Brazil face Germany and the Netherlands face Argentina this week to determine who will face off in the 2014 World Cup final.

The bookmakers’ four favourites from the quarter-finals each made it through to the semi-finals, meaning that all 12 knock-out games in this summer’s tournament have seen the favourite progress.

Should that trend continue then we will be seeing Germany and Argentina meet in the final for a record third time on Sunday. However, Brazil and the Netherlands may have something to say about that.

Brazil vs Germany

Brazil are looking to become the first hosts to reach the World Cup final since France in 1998 but will need to go past the tournament favourites to achieve this.

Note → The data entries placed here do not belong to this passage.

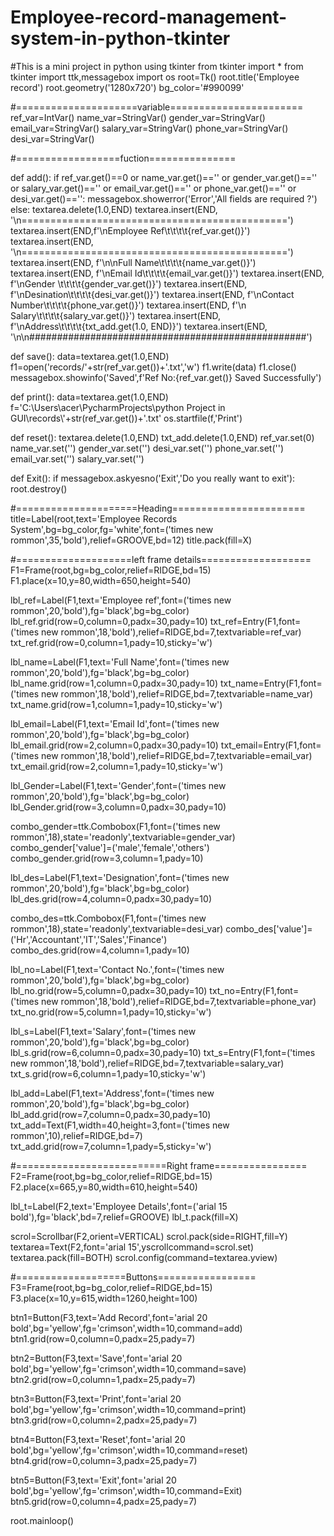 # Employee-record-management-system-in-python-tkinter
#This is a mini project in python using tkinter
from tkinter import *
from tkinter import ttk,messagebox
import os
root=Tk()
root.title('Employee record')
root.geometry('1280x720')
bg_color='#990099'

#=====================variable=======================
ref_var=IntVar()
name_var=StringVar()
gender_var=StringVar()
email_var=StringVar()
salary_var=StringVar()
phone_var=StringVar()
desi_var=StringVar()

#==================fuction===============

def add():
    if ref_var.get()==0 or name_var.get()=='' or gender_var.get()=='' or salary_var.get()=='' or email_var.get()=='' or phone_var.get()=='' or desi_var.get()=='':
        messagebox.showerror('Error','All fields are required ?')
    else:
        textarea.delete(1.0,END)
        textarea.insert(END, '\n==============================================')
        textarea.insert(END,f'\nEmployee Ref\t\t\t\t{ref_var.get()}')
        textarea.insert(END, '\n==============================================')
        textarea.insert(END, f'\n\nFull Name\t\t\t\t{name_var.get()}')
        textarea.insert(END, f'\nEmail Id\t\t\t\t{email_var.get()}')
        textarea.insert(END, f'\nGender \t\t\t\t{gender_var.get()}')
        textarea.insert(END, f'\nDesination\t\t\t\t{desi_var.get()}')
        textarea.insert(END, f'\nContact Number\t\t\t\t{phone_var.get()}')
        textarea.insert(END, f'\n   Salary\t\t\t\t{salary_var.get()}')
        textarea.insert(END, f'\nAddress\t\t\t\t{txt_add.get(1.0, END)}')
        textarea.insert(END, '\n\n##################################################')

def save():
    data=textarea.get(1.0,END)
    f1=open('records/'+str(ref_var.get())+'.txt','w')
    f1.write(data)
    f1.close()
    messagebox.showinfo('Saved',f'Ref No:{ref_var.get()} Saved Successfully')

def print():
    data=textarea.get(1.0,END)
    f='C:\\Users\\acer\\PycharmProjects\\python Project in GUI\\records\\'+str(ref_var.get())+'.txt'
    os.startfile(f,'Print')

def reset():
    textarea.delete(1.0,END)
    txt_add.delete(1.0,END)
    ref_var.set(0)
    name_var.set('')
    gender_var.set('')
    desi_var.set('')
    phone_var.set('')
    email_var.set('')
    salary_var.set('')

def Exit():
    if messagebox.askyesno('Exit','Do you really want to exit'):
        root.destroy()

#=====================Heading=======================
title=Label(root,text='Employee Records System',bg=bg_color,fg='white',font=('times new rommon',35,'bold'),relief=GROOVE,bd=12)
title.pack(fill=X)

#====================left frame details===================
F1=Frame(root,bg=bg_color,relief=RIDGE,bd=15)
F1.place(x=10,y=80,width=650,height=540)

lbl_ref=Label(F1,text='Employee ref',font=('times new rommon',20,'bold'),fg='black',bg=bg_color)
lbl_ref.grid(row=0,column=0,padx=30,pady=10)
txt_ref=Entry(F1,font=('times new rommon',18,'bold'),relief=RIDGE,bd=7,textvariable=ref_var)
txt_ref.grid(row=0,column=1,pady=10,sticky='w')

lbl_name=Label(F1,text='Full Name',font=('times new rommon',20,'bold'),fg='black',bg=bg_color)
lbl_name.grid(row=1,column=0,padx=30,pady=10)
txt_name=Entry(F1,font=('times new rommon',18,'bold'),relief=RIDGE,bd=7,textvariable=name_var)
txt_name.grid(row=1,column=1,pady=10,sticky='w')

lbl_email=Label(F1,text='Email Id',font=('times new rommon',20,'bold'),fg='black',bg=bg_color)
lbl_email.grid(row=2,column=0,padx=30,pady=10)
txt_email=Entry(F1,font=('times new rommon',18,'bold'),relief=RIDGE,bd=7,textvariable=email_var)
txt_email.grid(row=2,column=1,pady=10,sticky='w')

lbl_Gender=Label(F1,text='Gender',font=('times new rommon',20,'bold'),fg='black',bg=bg_color)
lbl_Gender.grid(row=3,column=0,padx=30,pady=10)

combo_gender=ttk.Combobox(F1,font=('times new rommon',18),state='readonly',textvariable=gender_var)
combo_gender['value']=('male','female','others')
combo_gender.grid(row=3,column=1,pady=10)

lbl_des=Label(F1,text='Designation',font=('times new rommon',20,'bold'),fg='black',bg=bg_color)
lbl_des.grid(row=4,column=0,padx=30,pady=10)

combo_des=ttk.Combobox(F1,font=('times new rommon',18),state='readonly',textvariable=desi_var)
combo_des['value']=('Hr','Accountant','IT','Sales','Finance')
combo_des.grid(row=4,column=1,pady=10)

lbl_no=Label(F1,text='Contact No.',font=('times new rommon',20,'bold'),fg='black',bg=bg_color)
lbl_no.grid(row=5,column=0,padx=30,pady=10)
txt_no=Entry(F1,font=('times new rommon',18,'bold'),relief=RIDGE,bd=7,textvariable=phone_var)
txt_no.grid(row=5,column=1,pady=10,sticky='w')

lbl_s=Label(F1,text='Salary',font=('times new rommon',20,'bold'),fg='black',bg=bg_color)
lbl_s.grid(row=6,column=0,padx=30,pady=10)
txt_s=Entry(F1,font=('times new rommon',18,'bold'),relief=RIDGE,bd=7,textvariable=salary_var)
txt_s.grid(row=6,column=1,pady=10,sticky='w')

lbl_add=Label(F1,text='Address',font=('times new rommon',20,'bold'),fg='black',bg=bg_color)
lbl_add.grid(row=7,column=0,padx=30,pady=10)
txt_add=Text(F1,width=40,height=3,font=('times new rommon',10),relief=RIDGE,bd=7)
txt_add.grid(row=7,column=1,pady=5,sticky='w')

#==========================Right frame================
F2=Frame(root,bg=bg_color,relief=RIDGE,bd=15)
F2.place(x=665,y=80,width=610,height=540)

lbl_t=Label(F2,text='Employee Details',font=('arial 15 bold'),fg='black',bd=7,relief=GROOVE)
lbl_t.pack(fill=X)

scrol=Scrollbar(F2,orient=VERTICAL)
scrol.pack(side=RIGHT,fill=Y)
textarea=Text(F2,font='arial 15',yscrollcommand=scrol.set)
textarea.pack(fill=BOTH)
scrol.config(command=textarea.yview)

#===================Buttons=================
F3=Frame(root,bg=bg_color,relief=RIDGE,bd=15)
F3.place(x=10,y=615,width=1260,height=100)

btn1=Button(F3,text='Add Record',font='arial 20 bold',bg='yellow',fg='crimson',width=10,command=add)
btn1.grid(row=0,column=0,padx=25,pady=7)

btn2=Button(F3,text='Save',font='arial 20 bold',bg='yellow',fg='crimson',width=10,command=save)
btn2.grid(row=0,column=1,padx=25,pady=7)

btn3=Button(F3,text='Print',font='arial 20 bold',bg='yellow',fg='crimson',width=10,command=print)
btn3.grid(row=0,column=2,padx=25,pady=7)

btn4=Button(F3,text='Reset',font='arial 20 bold',bg='yellow',fg='crimson',width=10,command=reset)
btn4.grid(row=0,column=3,padx=25,pady=7)

btn5=Button(F3,text='Exit',font='arial 20 bold',bg='yellow',fg='crimson',width=10,command=Exit)
btn5.grid(row=0,column=4,padx=25,pady=7)

root.mainloop()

Luiz Felipe Scolari’s task has been made even tougher with the absence of arguably his two best players. Neymar has been ruled out of the tournament with a broken bone in his back picked up late in their quarter-final victory over Colombia last week. Whilst Thiago Silva is suspended for barging over opposition goalkeeper David Ospina whilst clearing the ball.

Germany were comfortable in their 1-0 quarter-final victory over France after Mats Hummels opened the scoring inside13 minutes. Joachim Löw’s side showed solid defence by allowing France very few opportunities on goal. Goalkeeper Manuel Neuer was forced into making only two decent saves in the game.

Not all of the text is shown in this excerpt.